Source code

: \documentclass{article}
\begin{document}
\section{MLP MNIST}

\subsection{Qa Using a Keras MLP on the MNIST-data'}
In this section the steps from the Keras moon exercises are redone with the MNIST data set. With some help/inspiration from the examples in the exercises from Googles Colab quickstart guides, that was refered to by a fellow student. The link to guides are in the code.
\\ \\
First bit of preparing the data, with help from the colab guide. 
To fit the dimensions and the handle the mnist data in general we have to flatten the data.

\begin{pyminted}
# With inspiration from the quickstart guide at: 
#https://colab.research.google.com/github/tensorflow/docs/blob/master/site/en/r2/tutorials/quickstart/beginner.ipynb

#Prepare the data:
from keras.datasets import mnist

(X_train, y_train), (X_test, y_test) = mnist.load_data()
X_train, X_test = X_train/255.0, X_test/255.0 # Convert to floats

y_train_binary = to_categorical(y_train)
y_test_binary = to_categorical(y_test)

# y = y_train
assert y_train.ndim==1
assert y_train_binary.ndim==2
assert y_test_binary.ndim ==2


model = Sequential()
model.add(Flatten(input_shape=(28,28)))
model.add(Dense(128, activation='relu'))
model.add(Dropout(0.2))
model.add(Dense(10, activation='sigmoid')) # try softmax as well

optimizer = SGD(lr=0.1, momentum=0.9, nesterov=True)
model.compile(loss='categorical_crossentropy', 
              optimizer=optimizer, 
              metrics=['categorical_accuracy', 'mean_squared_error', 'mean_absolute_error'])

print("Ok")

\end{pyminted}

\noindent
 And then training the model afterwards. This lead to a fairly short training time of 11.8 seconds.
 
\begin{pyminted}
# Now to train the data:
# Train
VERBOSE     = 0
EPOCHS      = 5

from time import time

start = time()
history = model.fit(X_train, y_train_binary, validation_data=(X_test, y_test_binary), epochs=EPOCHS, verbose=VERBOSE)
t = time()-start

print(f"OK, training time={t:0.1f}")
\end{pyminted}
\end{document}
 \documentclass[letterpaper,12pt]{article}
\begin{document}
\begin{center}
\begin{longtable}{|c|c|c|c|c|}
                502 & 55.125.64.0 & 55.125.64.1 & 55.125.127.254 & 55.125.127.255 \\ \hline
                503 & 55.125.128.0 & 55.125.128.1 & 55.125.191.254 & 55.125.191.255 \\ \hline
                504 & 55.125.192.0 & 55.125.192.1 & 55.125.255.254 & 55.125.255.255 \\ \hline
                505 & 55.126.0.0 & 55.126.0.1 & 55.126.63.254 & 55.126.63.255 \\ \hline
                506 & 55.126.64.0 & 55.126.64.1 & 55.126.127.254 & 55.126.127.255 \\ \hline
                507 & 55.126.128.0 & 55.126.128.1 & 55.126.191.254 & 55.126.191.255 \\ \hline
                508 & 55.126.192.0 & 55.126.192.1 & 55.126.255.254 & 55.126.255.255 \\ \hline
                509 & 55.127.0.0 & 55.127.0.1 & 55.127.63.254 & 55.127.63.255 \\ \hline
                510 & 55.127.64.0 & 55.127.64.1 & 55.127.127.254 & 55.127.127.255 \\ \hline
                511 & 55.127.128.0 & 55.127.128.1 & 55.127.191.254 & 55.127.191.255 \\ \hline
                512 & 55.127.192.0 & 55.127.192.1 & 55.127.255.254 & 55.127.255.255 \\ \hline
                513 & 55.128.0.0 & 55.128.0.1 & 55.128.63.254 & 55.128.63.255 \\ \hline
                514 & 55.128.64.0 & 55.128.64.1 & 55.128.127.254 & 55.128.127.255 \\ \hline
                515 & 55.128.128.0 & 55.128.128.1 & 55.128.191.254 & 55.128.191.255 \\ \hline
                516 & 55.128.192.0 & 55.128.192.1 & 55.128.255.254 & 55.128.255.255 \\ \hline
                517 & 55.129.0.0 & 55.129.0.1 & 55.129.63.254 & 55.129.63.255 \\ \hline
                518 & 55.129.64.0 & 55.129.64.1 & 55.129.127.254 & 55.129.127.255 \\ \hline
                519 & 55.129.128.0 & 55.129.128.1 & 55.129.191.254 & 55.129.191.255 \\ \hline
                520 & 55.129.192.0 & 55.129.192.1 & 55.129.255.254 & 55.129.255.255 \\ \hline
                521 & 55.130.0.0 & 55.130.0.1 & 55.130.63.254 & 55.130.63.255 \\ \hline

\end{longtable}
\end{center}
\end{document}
_ _ _ _ _ _ _
The entries above hold the needed span. Transcribe exactly the lines from the one with "510 & 55.127.64.0" to the one with "514 & 55.128.64.0", both included.

                510 & 55.127.64.0 & 55.127.64.1 & 55.127.127.254 & 55.127.127.255 \\ \hline
                511 & 55.127.128.0 & 55.127.128.1 & 55.127.191.254 & 55.127.191.255 \\ \hline
                512 & 55.127.192.0 & 55.127.192.1 & 55.127.255.254 & 55.127.255.255 \\ \hline
                513 & 55.128.0.0 & 55.128.0.1 & 55.128.63.254 & 55.128.63.255 \\ \hline
                514 & 55.128.64.0 & 55.128.64.1 & 55.128.127.254 & 55.128.127.255 \\ \hline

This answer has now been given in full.